Mohon tunggu...
Retnayu Syahesti
Retnayu Syahesti Mohon Tunggu... Mahasiswa - College Student

Political Science student

Selanjutnya

Tutup

Ilmu Sosbud

Penerapan Kuota Gender di Parlemen: Sesuaikah dengan Tujuan Substantif atau Hanya Pemenuhan Syarat Formal Pendaftaran?

5 Oktober 2023   23:52 Diperbarui: 6 Oktober 2023   01:43 132
+
Laporkan Konten
Laporkan Akun
Kompasiana adalah platform blog. Konten ini menjadi tanggung jawab bloger dan tidak mewakili pandangan redaksi Kompas.
Lihat foto
Ilmu Sosbud dan Agama. Sumber ilustrasi: PEXELS

Essay Kritis-Reflektif: Penerapan Kuota Gender di Parlemen; Sesuaikah dengan Tujuan Substantif atau Hanya Pemenuhan Syarat Formal Pendaftaran?
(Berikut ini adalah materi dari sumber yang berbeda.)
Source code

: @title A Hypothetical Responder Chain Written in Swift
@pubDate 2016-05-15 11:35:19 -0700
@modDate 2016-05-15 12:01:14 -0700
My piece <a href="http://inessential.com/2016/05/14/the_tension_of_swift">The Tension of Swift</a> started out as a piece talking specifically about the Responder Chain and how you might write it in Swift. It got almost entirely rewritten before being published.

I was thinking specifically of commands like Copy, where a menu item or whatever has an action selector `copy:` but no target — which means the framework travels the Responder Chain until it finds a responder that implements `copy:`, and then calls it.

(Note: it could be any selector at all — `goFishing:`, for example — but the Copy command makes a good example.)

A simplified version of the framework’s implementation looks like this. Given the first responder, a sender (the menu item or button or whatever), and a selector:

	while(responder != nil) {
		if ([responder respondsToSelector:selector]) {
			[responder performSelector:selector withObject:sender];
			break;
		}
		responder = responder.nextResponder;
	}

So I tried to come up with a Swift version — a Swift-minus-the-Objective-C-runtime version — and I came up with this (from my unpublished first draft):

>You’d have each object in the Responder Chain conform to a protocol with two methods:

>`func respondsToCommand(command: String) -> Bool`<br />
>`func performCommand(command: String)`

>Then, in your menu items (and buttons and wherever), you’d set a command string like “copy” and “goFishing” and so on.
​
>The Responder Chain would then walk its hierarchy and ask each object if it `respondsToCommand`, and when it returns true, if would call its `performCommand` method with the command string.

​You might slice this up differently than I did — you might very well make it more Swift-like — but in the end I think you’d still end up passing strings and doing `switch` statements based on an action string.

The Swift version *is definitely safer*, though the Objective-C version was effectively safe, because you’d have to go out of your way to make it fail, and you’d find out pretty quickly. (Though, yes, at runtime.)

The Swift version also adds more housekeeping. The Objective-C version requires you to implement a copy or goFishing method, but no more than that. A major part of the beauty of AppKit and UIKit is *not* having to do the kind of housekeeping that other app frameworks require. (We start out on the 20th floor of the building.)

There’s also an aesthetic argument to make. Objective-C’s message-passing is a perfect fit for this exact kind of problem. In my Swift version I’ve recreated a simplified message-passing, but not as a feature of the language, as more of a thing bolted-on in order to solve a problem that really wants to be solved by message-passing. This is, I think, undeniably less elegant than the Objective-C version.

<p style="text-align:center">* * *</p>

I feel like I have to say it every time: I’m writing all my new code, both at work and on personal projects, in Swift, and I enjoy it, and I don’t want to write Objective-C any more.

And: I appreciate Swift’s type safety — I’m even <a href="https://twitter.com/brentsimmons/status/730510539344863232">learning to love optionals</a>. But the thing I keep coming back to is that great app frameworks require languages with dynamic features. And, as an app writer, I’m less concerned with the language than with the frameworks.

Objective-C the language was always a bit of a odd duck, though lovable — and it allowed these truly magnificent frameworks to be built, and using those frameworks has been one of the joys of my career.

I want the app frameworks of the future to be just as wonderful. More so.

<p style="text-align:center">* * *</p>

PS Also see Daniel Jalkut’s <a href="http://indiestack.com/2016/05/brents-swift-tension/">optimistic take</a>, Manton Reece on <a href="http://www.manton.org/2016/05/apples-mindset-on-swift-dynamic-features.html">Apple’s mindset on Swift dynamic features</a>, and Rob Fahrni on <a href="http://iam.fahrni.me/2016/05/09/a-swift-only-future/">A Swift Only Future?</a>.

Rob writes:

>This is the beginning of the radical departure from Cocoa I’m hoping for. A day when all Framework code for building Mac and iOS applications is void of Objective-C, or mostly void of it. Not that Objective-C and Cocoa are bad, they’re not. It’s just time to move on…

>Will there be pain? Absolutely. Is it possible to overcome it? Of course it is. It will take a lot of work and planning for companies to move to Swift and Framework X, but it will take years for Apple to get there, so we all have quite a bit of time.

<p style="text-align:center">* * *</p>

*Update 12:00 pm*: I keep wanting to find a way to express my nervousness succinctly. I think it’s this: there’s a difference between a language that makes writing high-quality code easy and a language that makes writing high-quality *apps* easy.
Tulisan ini didasarkan pada buku Andrew Heywood yang berjudul Political Theory, An Introduction pada Bab 10 tentang Equality, Social Justice, dan Welfare. Pada tulisan ini, saya akan mengaitkan teori-teori kesetaraan yang dipaparkan Heywood dengan adanya penerapan kuota gender minimal 30% pada perempuan dalam pencalonan legislatif. Pada bagian pertama tentang kesetaraan, Heywood memaparkan argument-argumen yang ada berkaitan dengan kesetaraan. Heywood menjelaskan bahwa dalam memahami kesetaraan terdapat banyak aspek yang perlu diperhatikan. Menurutnya kesetaraan tidak sama dengan keseragamaan maupun usaha untuk membuat manusia menjadi satu rupa. Namun, kesetaraan sendiri memiliki tujuan di mana setiap orang berhak mendapatkan kehidupan yang memuaskan bagi dirinya.

Gagasan awal kesetaraan menjelaskan bahwa manusia pada dasarnya adalah setara. Deklarasi Prancis tentang Hak Asasi Manusia dan Warga Negara menjelaskan bahwa manusia dilahirkan dan memiliki hak untuk bebas dan setara. Hal ini sejalan dengan apa yang disampaikan oleh tokoh-tokoh kemerdekaan AS dalam Deklarasi Kemerdekaan Amerika bahwa setiap manusia tercipta secara setara. Gagasan-gagasan ini lalu memiliki dampak yang besar dalam kajian-kajian tentang kesetaraan dan Heywood mendefinisikan gagasan awal kesetaraan ini sebagai foundational equality. Gagasan inti tentang keteran tersebut melahirkan kajian-kajian tentang kesetaraan seperti kesetaraan hukum, kesetaraan politik, kesetaraan gender, dan lain-lain.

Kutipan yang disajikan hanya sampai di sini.